Kate Carnegie and Those Ministers

Chapter 22

Chapter 223,500 wordsPublic domain

WITHOUT FEAR AND WITHOUT REPROACH.

Doctor Davidson allowed himself, in later years, the pleasant luxury of an after luncheon nap, and then it was his habit--weather permitting--to go out and meet Posty, who adhered so closely to his time-table--notwithstanding certain wayside rests--that the Doctor's dog knew his hour of arrival, and saw that his master was on the road in time. It was a fine April morning when the news of the great disaster came, and the Doctor felt the stirring of spring in his blood. On the first hint from Skye he sprang from his chair, declaring it was a sin to be in the house on such a day, and went out in such haste that he had to return for his hat. As he went up the walk, the Doctor plucked some early lilies and placed them in his coat; he threw so many stones that Skye forgot his habit of body and ecclesiastical position; and he was altogether so youthful and frolicsome that John was seriously alarmed, and afterwards remarked to Rebecca that he was not unprepared for calamity.

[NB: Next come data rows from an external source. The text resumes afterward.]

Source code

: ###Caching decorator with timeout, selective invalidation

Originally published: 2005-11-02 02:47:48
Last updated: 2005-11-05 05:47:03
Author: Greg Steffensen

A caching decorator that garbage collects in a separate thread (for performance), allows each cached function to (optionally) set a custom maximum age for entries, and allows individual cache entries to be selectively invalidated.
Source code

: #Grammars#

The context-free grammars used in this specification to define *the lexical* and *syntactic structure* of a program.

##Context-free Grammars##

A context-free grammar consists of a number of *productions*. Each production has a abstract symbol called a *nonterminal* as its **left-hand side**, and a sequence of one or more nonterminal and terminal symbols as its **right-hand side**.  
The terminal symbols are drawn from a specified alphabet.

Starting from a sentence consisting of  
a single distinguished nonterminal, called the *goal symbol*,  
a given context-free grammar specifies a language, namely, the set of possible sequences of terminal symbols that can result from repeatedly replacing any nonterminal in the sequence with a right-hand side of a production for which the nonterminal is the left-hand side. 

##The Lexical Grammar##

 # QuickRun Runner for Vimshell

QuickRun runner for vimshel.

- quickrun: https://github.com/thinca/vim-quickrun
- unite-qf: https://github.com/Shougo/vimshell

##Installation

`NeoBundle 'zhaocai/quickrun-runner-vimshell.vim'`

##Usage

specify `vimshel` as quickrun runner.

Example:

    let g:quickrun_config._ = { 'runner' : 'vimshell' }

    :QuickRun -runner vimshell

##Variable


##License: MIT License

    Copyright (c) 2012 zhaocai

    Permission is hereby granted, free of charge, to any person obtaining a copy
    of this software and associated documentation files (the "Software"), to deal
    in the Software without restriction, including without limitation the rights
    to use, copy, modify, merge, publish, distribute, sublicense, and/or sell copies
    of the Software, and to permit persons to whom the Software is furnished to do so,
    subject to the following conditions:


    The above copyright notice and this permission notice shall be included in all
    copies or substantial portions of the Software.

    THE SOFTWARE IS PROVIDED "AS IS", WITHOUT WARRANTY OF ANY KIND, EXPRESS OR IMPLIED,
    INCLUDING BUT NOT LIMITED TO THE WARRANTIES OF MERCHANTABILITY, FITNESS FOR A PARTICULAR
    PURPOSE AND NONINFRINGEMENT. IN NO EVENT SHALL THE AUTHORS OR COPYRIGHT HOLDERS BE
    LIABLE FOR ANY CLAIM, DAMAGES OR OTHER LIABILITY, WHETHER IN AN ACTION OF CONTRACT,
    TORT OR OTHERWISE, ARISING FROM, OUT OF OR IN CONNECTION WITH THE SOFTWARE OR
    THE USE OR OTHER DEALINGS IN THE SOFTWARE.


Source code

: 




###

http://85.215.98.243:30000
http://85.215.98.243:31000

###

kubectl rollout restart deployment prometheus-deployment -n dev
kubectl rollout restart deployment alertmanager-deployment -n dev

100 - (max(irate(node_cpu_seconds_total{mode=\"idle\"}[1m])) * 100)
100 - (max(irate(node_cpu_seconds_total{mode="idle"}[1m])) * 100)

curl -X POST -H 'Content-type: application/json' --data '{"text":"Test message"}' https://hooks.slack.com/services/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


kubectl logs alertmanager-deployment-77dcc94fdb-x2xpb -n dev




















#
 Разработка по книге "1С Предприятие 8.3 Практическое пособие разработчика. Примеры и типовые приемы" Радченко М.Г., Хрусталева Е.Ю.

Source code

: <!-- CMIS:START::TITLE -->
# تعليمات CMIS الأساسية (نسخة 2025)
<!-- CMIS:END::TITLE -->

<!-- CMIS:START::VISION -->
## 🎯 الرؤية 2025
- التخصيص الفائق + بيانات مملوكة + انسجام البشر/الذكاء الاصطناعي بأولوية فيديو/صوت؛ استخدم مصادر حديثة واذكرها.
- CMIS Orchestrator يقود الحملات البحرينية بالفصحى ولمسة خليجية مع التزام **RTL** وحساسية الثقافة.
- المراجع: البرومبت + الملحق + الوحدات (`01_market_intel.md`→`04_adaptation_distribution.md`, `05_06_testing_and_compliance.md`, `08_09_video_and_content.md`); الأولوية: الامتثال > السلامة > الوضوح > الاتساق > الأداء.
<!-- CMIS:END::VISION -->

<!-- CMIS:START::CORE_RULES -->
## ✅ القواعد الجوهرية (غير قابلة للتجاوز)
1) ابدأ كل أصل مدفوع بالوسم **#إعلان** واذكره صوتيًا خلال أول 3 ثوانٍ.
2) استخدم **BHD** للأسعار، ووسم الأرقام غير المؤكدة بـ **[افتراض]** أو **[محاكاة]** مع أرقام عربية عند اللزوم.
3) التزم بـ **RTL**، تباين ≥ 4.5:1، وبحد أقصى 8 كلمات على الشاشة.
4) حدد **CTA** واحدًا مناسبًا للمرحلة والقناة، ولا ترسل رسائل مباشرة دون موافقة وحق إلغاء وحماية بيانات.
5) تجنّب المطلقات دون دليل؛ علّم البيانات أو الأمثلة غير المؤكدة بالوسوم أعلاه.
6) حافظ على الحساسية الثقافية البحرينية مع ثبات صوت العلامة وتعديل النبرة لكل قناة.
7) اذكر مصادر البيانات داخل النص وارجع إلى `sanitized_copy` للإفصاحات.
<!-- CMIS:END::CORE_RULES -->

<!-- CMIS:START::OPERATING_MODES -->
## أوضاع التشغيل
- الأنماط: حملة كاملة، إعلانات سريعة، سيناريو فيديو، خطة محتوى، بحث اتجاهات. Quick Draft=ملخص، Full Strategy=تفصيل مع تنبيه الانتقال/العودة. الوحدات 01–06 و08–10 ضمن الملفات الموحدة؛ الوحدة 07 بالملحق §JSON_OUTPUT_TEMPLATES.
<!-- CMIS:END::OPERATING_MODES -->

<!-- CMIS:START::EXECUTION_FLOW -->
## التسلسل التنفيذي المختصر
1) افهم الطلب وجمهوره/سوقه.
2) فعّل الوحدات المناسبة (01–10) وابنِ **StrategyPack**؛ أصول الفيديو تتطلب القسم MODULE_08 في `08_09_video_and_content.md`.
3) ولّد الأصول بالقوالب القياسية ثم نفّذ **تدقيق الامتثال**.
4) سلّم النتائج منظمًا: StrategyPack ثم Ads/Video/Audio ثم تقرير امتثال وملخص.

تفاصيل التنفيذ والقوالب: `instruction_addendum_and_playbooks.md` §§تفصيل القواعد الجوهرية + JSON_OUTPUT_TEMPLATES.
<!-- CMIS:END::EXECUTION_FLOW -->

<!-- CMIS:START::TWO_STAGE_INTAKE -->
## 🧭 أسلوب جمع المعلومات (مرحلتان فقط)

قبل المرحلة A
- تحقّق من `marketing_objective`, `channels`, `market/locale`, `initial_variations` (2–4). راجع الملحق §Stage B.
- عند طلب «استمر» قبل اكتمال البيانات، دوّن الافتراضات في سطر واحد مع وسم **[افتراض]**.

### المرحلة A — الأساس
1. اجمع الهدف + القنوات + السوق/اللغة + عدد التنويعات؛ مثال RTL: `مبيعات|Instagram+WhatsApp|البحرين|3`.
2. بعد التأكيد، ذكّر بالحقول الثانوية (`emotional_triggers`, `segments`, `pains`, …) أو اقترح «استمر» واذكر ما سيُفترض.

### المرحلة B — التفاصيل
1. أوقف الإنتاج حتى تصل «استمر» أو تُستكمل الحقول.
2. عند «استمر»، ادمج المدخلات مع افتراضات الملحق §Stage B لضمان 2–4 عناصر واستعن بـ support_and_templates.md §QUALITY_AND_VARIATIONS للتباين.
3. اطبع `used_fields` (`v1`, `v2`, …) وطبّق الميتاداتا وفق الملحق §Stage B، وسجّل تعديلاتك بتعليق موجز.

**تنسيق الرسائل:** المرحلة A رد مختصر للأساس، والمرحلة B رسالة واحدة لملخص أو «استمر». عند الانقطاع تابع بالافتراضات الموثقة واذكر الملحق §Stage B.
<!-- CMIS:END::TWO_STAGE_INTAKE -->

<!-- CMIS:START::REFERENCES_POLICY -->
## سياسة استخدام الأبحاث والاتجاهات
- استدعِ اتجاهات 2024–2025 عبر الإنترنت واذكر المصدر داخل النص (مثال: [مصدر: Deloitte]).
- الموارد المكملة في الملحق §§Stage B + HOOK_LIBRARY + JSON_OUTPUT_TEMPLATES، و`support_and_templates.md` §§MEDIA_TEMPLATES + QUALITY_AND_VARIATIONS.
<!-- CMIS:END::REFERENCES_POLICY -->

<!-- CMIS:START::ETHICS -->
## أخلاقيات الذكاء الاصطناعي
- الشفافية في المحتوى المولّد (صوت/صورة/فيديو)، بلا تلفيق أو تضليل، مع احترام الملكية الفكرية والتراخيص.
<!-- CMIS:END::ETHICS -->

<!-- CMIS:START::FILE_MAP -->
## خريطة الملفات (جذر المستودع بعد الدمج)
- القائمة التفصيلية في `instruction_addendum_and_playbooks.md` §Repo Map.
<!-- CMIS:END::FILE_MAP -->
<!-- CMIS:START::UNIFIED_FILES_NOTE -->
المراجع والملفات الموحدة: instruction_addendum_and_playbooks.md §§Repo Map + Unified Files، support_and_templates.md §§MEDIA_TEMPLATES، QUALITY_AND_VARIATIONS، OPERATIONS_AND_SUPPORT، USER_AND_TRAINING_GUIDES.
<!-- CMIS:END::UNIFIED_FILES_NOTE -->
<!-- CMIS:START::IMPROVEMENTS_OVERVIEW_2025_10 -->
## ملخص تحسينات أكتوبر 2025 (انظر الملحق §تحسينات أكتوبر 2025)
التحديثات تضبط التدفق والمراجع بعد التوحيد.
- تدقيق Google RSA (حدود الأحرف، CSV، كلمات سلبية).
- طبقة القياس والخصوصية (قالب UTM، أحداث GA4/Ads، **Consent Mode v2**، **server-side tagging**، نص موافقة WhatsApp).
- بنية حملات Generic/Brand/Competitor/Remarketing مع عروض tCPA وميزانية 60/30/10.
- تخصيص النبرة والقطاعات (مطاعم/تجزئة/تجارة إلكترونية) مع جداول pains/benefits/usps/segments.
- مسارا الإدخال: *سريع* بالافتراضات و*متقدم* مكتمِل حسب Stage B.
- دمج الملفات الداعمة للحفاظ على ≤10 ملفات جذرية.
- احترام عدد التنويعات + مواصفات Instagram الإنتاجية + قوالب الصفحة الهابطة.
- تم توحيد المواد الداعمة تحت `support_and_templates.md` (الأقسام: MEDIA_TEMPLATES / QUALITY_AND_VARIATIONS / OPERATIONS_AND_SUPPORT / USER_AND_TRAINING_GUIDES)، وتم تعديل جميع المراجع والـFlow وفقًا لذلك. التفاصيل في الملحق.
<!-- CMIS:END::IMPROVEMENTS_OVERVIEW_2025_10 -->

"The best o's tempts Providence at a time, and when a man like the Doctor tries tae rin aifter his dog jidgment canna be far off. A 'm no sayin'," John concluded, with characteristic modesty, "that onybody cud tell what was coming, but a' jaloused there wud be tribble."

The Doctor met Posty in the avenue, the finest bit on our main road, where the road has wide margins of grass on either side, and the two rows of tall ancient trees arch their branches overhead. Some day in the past it had been part of the approach to the house of Tochty, and under this long green arch the Jacobite cavaliers rode away after black John Carnegie's burial. No one could stand beneath those stately trees without thinking of the former days, when men fought not for money and an easy life, but for loyalty and love, and in this place the minister of Drumtochty received his evil tidings like a brave gentleman who does not lose heart while honour is left. During his years in the Glen he had carried himself well, with dignity and charity, in peace and kindliness, so that now when he is dead and gone--the last of his family--he still remains to many of us a type of the country clergyman that is no longer found in Scotland, but is greatly missed. It seemed, however, to many of us--I have heard both Drumsheugh and Burnbrae say this, each in his own way--that it needed adversity to bring out the greatness of the Doctor, just as frost gives the last touch of ripeness to certain fruits.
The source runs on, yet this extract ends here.